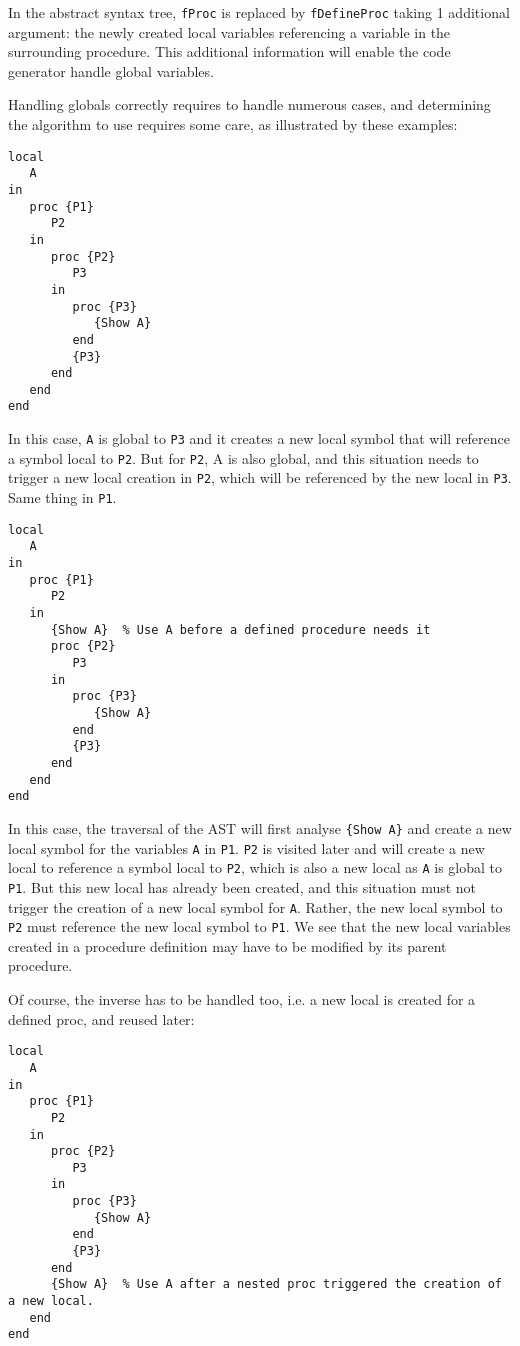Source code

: \documentclass[a4paper]{memoir}
\begin{document}

In the abstract syntax tree, \lstinline!fProc! is replaced by \lstinline!fDefineProc! taking 1 additional argument: the newly created local variables referencing a variable in the surrounding procedure. This additional information will enable the code generator handle global variables.

Handling globals correctly requires to handle numerous cases, and determining the algorithm to use requires some care, as illustrated by these examples:

\begin{lstlisting}
local
   A
in
   proc {P1}
      P2
   in
      proc {P2}
         P3
      in
         proc {P3}
            {Show A}
         end
         {P3}
      end
   end
end
\end{lstlisting}
In this case, \lstinline!A! is global to \lstinline!P3! and it creates a new local symbol that will reference a symbol local to \lstinline!P2!. But for \lstinline!P2!, A is also global, and this situation needs to trigger a new local creation in \lstinline!P2!, which will be referenced by the new local in \lstinline!P3!. Same thing in \lstinline!P1!.

\begin{lstlisting}
local
   A
in
   proc {P1}
      P2
   in
      {Show A}  % Use A before a defined procedure needs it
      proc {P2}
         P3
      in
         proc {P3}
            {Show A}
         end
         {P3}
      end
   end
end
\end{lstlisting}

In this case, the traversal of the AST will first analyse \lstinline!{Show A}! and create a new local symbol for the variables \lstinline!A! in \lstinline!P1!. \lstinline!P2! is visited later and will create a new local to reference a symbol local to \lstinline!P2!, which is also a new local as \lstinline!A! is global to \lstinline!P1!. But this new local has already been created, and this situation must not trigger the creation of a new local symbol for \lstinline!A!. Rather, the new local symbol to \lstinline!P2! must reference the new local symbol to \lstinline!P1!. We see that the new local variables created in a procedure definition may have to be modified by its parent procedure.

Of course, the inverse has to be handled too, i.e. a new local is created for a defined proc, and reused later:

\begin{lstlisting}
local
   A
in
   proc {P1}
      P2
   in
      proc {P2}
         P3
      in
         proc {P3}
            {Show A}
         end
         {P3}
      end
      {Show A}  % Use A after a nested proc triggered the creation of a new local.
   end
end
\end{lstlisting}
\end{document}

DIRECTIONS FOR THIS TASK
Starting at the first line of the records and stopping after the line with "In the abstract", copy each line exactly; pictures stay out.

RESPONSE BELOW
Source code

: \documentclass[a4paper]{memoir}
\begin{document}

In the abstract syntax tree, \lstinline!fProc! is replaced by \lstinline!fDefineProc! taking 1 additional argument: the newly created local variables referencing a variable in the surrounding procedure. This additional information will enable the code generator handle global variables.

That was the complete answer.